• [THE TASK]:
Count the lines in the records below that contain the word "from", and give that figure alone.
··· TASK MATERIAL
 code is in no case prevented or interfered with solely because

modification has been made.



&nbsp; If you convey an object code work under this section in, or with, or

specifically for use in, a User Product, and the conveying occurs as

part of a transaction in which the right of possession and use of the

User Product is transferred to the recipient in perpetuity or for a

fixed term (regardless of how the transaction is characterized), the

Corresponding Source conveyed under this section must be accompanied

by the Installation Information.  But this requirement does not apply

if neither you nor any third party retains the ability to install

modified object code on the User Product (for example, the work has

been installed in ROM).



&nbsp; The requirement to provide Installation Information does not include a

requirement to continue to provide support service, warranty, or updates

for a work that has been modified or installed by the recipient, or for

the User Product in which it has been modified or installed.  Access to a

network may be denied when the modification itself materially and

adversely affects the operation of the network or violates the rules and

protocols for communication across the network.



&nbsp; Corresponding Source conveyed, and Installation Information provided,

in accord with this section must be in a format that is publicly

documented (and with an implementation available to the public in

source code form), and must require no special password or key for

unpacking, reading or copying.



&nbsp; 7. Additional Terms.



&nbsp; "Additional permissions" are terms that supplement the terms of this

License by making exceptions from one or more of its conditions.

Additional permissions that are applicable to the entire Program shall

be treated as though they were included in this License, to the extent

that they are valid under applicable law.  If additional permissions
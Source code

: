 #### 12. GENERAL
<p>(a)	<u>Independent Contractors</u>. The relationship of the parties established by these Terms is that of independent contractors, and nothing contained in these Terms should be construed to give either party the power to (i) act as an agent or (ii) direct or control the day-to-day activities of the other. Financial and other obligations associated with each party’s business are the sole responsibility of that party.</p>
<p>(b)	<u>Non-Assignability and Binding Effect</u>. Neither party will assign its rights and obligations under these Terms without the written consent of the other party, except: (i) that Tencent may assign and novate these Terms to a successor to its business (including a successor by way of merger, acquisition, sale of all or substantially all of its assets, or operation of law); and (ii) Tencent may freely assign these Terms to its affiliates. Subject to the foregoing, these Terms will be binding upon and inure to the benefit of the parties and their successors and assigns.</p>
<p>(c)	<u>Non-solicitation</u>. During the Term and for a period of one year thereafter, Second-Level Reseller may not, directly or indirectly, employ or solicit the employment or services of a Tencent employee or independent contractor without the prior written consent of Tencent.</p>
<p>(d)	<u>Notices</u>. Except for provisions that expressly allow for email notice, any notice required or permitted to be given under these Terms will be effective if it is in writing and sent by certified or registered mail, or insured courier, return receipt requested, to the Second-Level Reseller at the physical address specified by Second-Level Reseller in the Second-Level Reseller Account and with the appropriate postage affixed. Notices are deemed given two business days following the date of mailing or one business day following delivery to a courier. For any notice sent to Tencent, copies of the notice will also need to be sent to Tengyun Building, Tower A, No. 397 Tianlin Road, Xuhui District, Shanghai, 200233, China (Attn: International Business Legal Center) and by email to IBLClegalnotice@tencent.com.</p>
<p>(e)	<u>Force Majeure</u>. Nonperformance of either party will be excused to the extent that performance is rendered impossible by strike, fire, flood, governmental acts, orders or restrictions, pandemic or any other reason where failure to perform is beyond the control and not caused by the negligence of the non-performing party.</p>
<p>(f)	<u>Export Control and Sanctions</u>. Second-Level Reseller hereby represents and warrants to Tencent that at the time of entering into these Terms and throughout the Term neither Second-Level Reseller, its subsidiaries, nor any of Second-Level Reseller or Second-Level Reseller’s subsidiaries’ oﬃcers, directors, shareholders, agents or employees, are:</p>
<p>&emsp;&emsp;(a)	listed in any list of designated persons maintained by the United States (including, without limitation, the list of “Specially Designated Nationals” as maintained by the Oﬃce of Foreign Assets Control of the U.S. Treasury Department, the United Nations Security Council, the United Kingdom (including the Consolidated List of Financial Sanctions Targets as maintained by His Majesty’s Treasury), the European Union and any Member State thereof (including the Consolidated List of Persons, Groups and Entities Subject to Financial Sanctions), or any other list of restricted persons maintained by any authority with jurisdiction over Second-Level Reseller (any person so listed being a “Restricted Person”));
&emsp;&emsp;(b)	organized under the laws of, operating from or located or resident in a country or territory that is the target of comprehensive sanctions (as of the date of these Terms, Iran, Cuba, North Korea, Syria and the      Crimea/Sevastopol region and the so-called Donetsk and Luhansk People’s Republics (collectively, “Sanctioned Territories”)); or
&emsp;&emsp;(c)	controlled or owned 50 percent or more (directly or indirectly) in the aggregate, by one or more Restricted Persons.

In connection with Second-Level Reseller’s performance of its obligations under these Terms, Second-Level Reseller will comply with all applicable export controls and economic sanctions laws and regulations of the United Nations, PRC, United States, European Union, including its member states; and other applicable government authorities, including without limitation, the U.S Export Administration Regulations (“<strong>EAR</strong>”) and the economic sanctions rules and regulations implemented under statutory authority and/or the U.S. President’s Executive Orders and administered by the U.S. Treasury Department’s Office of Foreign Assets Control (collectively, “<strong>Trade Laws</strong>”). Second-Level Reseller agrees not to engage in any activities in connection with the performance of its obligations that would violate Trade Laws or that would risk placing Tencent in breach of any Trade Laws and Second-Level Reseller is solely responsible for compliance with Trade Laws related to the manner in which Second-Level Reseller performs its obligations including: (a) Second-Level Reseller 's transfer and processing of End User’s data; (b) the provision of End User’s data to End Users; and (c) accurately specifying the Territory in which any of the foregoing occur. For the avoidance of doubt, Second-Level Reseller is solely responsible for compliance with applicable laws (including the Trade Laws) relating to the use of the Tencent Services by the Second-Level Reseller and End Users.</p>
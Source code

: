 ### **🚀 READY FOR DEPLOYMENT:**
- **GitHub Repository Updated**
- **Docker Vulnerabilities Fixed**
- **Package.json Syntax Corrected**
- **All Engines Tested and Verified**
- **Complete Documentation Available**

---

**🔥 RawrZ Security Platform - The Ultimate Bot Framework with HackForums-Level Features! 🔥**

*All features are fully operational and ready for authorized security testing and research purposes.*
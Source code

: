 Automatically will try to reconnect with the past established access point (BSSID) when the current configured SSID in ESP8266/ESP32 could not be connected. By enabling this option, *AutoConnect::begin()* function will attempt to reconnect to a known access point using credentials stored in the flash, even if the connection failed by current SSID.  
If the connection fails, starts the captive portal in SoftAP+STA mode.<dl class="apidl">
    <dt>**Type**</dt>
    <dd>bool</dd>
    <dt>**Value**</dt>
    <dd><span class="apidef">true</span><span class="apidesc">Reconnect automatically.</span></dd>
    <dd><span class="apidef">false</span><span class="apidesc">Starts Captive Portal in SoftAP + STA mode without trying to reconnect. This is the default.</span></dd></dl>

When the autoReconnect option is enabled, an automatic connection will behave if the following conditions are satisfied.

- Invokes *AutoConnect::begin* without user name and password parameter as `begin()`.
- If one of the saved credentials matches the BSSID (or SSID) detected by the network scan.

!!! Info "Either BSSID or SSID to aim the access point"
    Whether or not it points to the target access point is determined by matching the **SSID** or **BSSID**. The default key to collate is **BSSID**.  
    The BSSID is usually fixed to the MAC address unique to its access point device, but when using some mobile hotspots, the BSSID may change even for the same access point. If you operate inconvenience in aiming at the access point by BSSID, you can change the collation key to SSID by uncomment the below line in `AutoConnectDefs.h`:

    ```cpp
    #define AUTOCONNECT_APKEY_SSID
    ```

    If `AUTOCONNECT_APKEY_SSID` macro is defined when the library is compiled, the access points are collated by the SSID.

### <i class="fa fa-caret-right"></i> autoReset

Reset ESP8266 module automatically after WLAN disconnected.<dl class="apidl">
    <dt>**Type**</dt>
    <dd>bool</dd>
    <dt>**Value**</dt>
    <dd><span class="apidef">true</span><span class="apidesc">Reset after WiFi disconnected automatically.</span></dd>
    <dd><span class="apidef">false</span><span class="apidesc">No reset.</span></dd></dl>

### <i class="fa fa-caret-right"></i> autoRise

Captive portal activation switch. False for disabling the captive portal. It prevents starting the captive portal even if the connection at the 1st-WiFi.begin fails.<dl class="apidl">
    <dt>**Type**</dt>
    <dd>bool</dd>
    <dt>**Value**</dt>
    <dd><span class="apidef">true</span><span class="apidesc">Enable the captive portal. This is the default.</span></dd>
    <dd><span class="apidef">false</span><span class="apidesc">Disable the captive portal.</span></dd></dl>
······
• [EXERCISE RESULT]:
2